• [Data for analysis]
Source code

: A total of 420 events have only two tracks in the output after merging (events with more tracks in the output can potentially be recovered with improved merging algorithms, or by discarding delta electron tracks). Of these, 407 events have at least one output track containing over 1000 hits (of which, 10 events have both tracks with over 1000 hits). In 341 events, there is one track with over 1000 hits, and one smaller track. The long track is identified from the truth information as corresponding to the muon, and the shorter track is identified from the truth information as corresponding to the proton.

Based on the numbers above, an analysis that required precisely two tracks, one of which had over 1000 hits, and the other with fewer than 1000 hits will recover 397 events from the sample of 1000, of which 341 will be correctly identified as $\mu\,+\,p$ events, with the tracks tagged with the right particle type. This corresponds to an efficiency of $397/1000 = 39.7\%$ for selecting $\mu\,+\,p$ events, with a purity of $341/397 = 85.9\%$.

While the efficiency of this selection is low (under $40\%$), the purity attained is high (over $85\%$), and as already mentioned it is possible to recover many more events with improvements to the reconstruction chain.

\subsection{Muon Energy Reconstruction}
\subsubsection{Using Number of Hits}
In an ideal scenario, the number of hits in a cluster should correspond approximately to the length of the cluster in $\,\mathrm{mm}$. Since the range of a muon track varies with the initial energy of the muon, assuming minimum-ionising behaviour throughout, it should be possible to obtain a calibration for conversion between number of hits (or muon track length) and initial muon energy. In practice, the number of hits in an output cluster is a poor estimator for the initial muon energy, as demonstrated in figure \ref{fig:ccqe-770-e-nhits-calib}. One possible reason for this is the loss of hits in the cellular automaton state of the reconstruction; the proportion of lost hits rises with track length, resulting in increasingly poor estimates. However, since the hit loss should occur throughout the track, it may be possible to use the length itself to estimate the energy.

• [Work instructions] Having read the entries above, set each one down again exactly.

• [Task response]
Source code

: A total of 420 events have only two tracks in the output after merging (events with more tracks in the output can potentially be recovered with improved merging algorithms, or by discarding delta electron tracks). Of these, 407 events have at least one output track containing over 1000 hits (of which, 10 events have both tracks with over 1000 hits). In 341 events, there is one track with over 1000 hits, and one smaller track. The long track is identified from the truth information as corresponding to the muon, and the shorter track is identified from the truth information as corresponding to the proton.

Based on the numbers above, an analysis that required precisely two tracks, one of which had over 1000 hits, and the other with fewer than 1000 hits will recover 397 events from the sample of 1000, of which 341 will be correctly identified as $\mu\,+\,p$ events, with the tracks tagged with the right particle type. This corresponds to an efficiency of $397/1000 = 39.7\%$ for selecting $\mu\,+\,p$ events, with a purity of $341/397 = 85.9\%$.

While the efficiency of this selection is low (under $40\%$), the purity attained is high (over $85\%$), and as already mentioned it is possible to recover many more events with improvements to the reconstruction chain.

\subsection{Muon Energy Reconstruction}
\subsubsection{Using Number of Hits}
In an ideal scenario, the number of hits in a cluster should correspond approximately to the length of the cluster in $\,\mathrm{mm}$. Since the range of a muon track varies with the initial energy of the muon, assuming minimum-ionising behaviour throughout, it should be possible to obtain a calibration for conversion between number of hits (or muon track length) and initial muon energy. In practice, the number of hits in an output cluster is a poor estimator for the initial muon energy, as demonstrated in figure \ref{fig:ccqe-770-e-nhits-calib}. One possible reason for this is the loss of hits in the cellular automaton state of the reconstruction; the proportion of lost hits rises with track length, resulting in increasingly poor estimates. However, since the hit loss should occur throughout the track, it may be possible to use the length itself to estimate the energy.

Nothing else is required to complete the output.